EXERCISE REQUIREMENTS: Take the entries below and print only the lines from the one with "## Getting Started" through the one with "### Running the Bot", exactly as they stand, both ends included.

:: SUPPLIED RECORDS ::

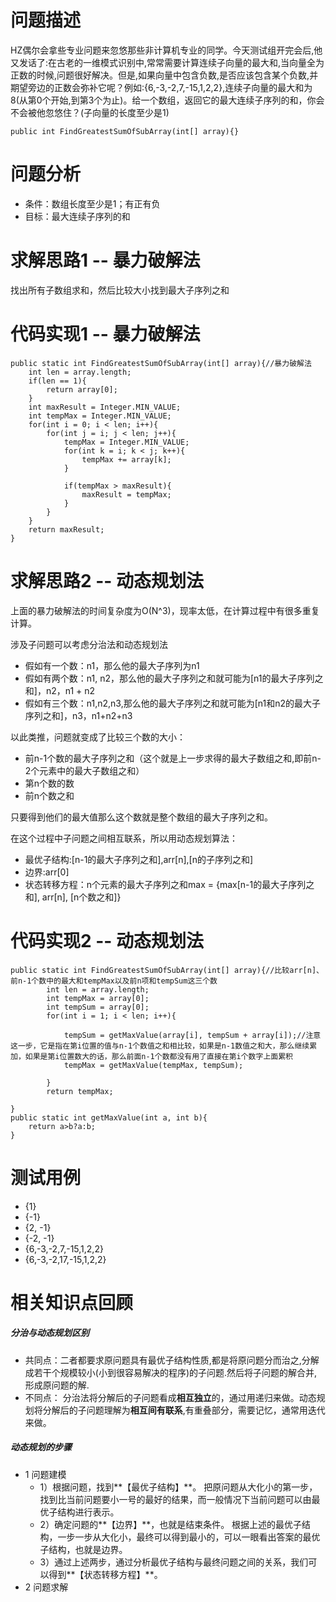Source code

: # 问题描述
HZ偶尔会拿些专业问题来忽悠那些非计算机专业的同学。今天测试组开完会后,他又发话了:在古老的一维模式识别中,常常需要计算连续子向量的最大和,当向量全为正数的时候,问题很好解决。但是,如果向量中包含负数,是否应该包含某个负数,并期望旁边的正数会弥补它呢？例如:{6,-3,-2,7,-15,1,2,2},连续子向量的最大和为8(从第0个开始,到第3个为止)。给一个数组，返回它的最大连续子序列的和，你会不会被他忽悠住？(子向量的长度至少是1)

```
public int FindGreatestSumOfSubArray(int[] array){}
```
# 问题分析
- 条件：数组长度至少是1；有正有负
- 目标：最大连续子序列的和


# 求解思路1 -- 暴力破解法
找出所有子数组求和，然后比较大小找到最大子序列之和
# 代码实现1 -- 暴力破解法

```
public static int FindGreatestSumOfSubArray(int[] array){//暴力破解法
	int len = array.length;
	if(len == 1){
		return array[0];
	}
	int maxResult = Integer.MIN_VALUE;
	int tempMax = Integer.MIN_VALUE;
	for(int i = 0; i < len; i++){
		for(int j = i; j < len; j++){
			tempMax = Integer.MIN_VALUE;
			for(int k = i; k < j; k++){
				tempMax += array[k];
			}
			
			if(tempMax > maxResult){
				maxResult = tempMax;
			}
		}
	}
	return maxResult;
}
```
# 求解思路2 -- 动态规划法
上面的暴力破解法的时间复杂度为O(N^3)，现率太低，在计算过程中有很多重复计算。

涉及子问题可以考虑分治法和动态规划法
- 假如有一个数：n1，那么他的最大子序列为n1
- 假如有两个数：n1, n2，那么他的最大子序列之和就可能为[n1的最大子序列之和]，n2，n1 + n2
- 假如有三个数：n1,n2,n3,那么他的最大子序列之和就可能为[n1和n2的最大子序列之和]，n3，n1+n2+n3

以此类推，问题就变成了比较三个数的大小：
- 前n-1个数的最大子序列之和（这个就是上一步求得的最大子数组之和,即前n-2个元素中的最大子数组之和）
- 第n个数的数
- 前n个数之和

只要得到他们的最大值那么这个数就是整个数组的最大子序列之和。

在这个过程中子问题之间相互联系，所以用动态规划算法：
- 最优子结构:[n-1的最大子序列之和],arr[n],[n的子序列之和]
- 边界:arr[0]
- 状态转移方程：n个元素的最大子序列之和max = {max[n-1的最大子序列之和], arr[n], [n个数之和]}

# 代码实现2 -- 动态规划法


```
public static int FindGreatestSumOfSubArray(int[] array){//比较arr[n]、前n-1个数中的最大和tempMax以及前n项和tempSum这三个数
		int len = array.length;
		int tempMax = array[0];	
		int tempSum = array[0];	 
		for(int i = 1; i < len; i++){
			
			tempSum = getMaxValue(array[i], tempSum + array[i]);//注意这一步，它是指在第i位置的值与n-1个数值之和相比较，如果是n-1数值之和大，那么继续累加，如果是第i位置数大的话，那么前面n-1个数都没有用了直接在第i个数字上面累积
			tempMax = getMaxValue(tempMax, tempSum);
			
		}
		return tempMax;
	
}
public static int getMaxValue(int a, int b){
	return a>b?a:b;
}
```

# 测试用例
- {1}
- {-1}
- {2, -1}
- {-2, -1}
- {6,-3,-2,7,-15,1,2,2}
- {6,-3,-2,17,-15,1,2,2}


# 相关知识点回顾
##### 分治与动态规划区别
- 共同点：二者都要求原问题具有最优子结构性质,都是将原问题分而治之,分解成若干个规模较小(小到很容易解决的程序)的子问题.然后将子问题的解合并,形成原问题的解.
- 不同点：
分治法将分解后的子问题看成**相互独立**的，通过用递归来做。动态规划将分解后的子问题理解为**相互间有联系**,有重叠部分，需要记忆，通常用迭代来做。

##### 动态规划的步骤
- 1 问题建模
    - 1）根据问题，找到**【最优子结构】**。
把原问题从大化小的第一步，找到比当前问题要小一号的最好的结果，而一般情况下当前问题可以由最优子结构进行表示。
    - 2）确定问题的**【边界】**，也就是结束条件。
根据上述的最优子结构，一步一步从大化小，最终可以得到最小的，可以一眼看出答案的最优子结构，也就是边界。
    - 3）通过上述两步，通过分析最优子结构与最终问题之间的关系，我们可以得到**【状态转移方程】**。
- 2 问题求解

:::
:: SUPPLIED RECORDS ::

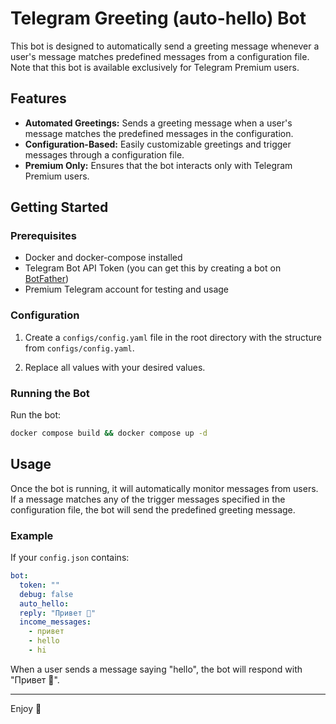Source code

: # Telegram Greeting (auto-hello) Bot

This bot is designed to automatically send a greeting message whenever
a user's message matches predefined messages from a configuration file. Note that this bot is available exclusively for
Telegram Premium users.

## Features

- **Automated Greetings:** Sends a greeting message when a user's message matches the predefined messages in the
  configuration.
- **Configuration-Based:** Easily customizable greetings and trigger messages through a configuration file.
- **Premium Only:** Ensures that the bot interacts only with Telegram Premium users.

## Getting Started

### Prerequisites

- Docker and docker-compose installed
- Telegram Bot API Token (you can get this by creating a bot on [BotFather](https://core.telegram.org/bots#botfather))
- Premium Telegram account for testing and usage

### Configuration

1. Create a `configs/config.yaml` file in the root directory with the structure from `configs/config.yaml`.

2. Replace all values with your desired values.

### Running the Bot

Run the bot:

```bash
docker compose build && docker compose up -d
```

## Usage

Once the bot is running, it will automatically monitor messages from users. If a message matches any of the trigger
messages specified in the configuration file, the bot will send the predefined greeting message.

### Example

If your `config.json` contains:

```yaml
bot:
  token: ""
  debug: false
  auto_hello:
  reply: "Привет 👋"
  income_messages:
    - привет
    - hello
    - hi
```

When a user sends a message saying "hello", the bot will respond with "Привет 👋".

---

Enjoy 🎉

:::
:: SUPPLIED RECORDS ::

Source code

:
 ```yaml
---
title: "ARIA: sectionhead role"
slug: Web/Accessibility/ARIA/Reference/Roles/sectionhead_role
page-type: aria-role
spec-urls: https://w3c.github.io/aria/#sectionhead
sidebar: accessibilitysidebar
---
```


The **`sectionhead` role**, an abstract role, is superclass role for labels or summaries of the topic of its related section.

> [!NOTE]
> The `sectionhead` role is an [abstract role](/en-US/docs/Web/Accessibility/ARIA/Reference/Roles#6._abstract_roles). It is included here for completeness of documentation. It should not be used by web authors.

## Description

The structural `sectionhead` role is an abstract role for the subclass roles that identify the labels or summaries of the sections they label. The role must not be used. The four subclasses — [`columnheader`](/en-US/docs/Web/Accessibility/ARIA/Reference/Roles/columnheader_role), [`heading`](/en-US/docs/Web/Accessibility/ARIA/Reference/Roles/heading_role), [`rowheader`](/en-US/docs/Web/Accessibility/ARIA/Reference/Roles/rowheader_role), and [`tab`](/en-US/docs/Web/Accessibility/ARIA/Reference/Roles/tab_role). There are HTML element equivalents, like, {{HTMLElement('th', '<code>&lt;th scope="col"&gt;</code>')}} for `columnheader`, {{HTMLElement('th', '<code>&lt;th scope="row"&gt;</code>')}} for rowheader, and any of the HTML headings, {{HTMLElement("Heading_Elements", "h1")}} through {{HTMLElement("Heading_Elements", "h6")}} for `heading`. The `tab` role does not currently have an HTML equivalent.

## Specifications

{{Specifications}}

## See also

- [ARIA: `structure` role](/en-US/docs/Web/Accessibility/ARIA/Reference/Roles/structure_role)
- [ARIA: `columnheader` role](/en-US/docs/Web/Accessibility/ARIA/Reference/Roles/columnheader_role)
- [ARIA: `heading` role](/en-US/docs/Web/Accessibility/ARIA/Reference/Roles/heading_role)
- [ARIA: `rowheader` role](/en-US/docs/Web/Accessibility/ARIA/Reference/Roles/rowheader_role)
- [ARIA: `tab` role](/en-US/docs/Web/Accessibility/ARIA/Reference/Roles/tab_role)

:::

RESULT FOR THIS EXERCISE:
## Getting Started

### Prerequisites

- Docker and docker-compose installed
- Telegram Bot API Token (you can get this by creating a bot on [BotFather](https://core.telegram.org/bots#botfather))
- Premium Telegram account for testing and usage

### Configuration

1. Create a `configs/config.yaml` file in the root directory with the structure from `configs/config.yaml`.

2. Replace all values with your desired values.

### Running the Bot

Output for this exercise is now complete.